687726 - Shutdown the async thread of each connection before xpcom-shutdown.

Rafael Ávila de Espíndola (:espindola) (not reading bugmail)

Assignee

Description

•

13 years ago

This is part of 673017. In

https://tbpl.mozilla.org/?tree=Try&rev=fb8a6119739d

I have a patch that causes the shutdown to spin. Ignore the XPCOM bits since that will be fixed by 687696.

The question is, is this the right thing to do or should there be another API to cause it to spin (and the xpcom shutdown procedure should use it in some way)

Marco Bonardo [:mak]

Comment 1

•

13 years ago

From what I can tell, Storage just relies on thread destruction doing the spinning and merging the async thread to main thread. This means runnables posted to the async thread thread may run pretty late (I guess at xpcom-shutdown-threads, that comes well after xpcom-shutdown), and that may be an issue with some runnables.
Thus the question here is mostly whether this is something Storage should take care of (maybe anticipating async thread spinning and closing in xpcom-will-shutdown?), or it should be handled apart in each Storage consumer who posts runnables to the Storage async thread.

Rafael Ávila de Espíndola (:espindola) (not reading bugmail)

Assignee

Comment 2

•

13 years ago

If it is something the consumers should take care of, is there an API for it already? If so I would love to use to fix 673017. If not, I would propose implementing this first in the places shutdown (similar to what the above patch does, but without the bits that cover for not having a profile) and moving it to the consumers afterwards if so desired.

Marco Bonardo [:mak]

Comment 3

•

13 years ago

There is no such API, an implementable idea may be to have Storage shutdown() the async thread at xpcom-will-shutdown, ideally consumers should stop posting stuff to that thread much earlier, being profile shutdown dependent.

This requires feedback from Sdwilsh and Asuth though.

Andrew Sutherland [:asuth] (he/him)

Comment 4

•

13 years ago

It's not immediately obvious from that bug what the problem Places is experiencing is.  It looks like the Places callbacks are being invoked after most of the system is dead, and Places isn't checking for that, so all kinds of invariants are being violated and crashes are happening.  Does that sound right?

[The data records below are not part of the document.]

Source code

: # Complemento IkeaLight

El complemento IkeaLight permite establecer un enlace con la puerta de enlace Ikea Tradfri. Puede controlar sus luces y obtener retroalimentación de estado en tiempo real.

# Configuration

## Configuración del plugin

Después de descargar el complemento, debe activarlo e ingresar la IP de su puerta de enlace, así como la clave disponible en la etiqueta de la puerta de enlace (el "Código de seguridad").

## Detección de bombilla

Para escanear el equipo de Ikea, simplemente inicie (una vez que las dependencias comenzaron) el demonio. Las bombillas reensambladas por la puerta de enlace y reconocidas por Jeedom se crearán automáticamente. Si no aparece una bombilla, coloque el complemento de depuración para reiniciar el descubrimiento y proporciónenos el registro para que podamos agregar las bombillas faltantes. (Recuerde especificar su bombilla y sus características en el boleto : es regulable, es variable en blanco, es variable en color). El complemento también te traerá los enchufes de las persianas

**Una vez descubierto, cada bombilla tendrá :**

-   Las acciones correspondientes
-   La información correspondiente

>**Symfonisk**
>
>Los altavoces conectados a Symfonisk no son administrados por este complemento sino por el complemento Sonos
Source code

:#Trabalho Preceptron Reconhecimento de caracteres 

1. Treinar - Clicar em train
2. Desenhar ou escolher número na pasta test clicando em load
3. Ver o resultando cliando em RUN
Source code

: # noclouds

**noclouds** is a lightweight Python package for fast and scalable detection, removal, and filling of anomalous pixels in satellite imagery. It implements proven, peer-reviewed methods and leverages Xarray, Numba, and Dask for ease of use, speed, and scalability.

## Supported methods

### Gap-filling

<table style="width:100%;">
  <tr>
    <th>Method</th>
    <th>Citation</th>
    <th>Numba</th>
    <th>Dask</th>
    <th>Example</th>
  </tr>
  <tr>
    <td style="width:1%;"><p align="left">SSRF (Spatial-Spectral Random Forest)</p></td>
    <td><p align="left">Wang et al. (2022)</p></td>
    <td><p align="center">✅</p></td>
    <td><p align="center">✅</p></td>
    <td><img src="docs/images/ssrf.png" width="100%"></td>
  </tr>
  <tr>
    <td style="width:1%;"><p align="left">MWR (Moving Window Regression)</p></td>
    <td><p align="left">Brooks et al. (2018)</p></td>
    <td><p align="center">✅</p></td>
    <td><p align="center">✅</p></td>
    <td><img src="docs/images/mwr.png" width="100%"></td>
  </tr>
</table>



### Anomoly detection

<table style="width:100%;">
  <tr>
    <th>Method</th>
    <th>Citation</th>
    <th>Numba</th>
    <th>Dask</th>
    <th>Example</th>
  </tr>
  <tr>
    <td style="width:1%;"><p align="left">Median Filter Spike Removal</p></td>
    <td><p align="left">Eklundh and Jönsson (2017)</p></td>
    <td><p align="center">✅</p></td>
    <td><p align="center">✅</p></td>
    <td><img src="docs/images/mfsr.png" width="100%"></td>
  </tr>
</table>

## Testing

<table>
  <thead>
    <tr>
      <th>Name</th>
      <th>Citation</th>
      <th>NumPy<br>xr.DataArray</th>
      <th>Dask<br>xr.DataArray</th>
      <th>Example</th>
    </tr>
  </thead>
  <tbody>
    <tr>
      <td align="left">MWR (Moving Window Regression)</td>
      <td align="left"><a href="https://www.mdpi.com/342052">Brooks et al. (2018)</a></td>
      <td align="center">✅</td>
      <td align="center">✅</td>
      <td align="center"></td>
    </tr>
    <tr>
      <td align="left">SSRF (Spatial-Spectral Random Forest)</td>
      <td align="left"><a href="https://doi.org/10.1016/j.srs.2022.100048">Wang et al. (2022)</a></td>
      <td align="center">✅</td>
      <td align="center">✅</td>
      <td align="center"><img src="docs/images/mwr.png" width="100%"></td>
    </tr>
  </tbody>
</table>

Spinning a nested event loop is almost always a bad idea, definitely so if you are not very low level code.  What happens if that spin happens while the cursed Sync nested-event-loop spinning happens?

How about if we just have the Storage component cancel all outstanding statements at XPCOM shutdown time so that we don't call your callbacks.  If Places really needs to be doing something, it should probably interrupt the shutdown process via the mechanisms that exist for that (when querying whether shutdown is possible), rather than dragging them out.

Rafael Ávila de Espíndola (:espindola) (not reading bugmail)

Assignee

Comment 5

•

13 years ago

(In reply to Marco Bonardo [:mak] from comment #3)
> There is no such API, an implementable idea may be to have Storage
> shutdown() the async thread at xpcom-will-shutdown, ideally consumers should
> stop posting stuff to that thread much earlier, being profile shutdown
> dependent.

I like the idea. We can probably use the close callback as in the above patch, but move the loop waiting for it to a xpcom shutdown message. I will give it a try.
 
> This requires feedback from Sdwilsh and Asuth though.

Rafael Ávila de Espíndola (:espindola) (not reading bugmail)

Assignee

Comment 6

•

13 years ago

(In reply to Andrew Sutherland (:asuth) from comment #4)
> It's not immediately obvious from that bug what the problem Places is
> experiencing is.  It looks like the Places callbacks are being invoked after
> most of the system is dead, and Places isn't checking for that, so all kinds
> of invariants are being violated and crashes are happening.  Does that sound
> right?
> 
> Spinning a nested event loop is almost always a bad idea, definitely so if
> you are not very low level code.  What happens if that spin happens while
> the cursed Sync nested-event-loop spinning happens?
> 
> How about if we just have the Storage component cancel all outstanding
> statements at XPCOM shutdown time so that we don't call your callbacks.  If
> Places really needs to be doing something, it should probably interrupt the
> shutdown process via the mechanisms that exist for that (when querying
> whether shutdown is possible), rather than dragging them out.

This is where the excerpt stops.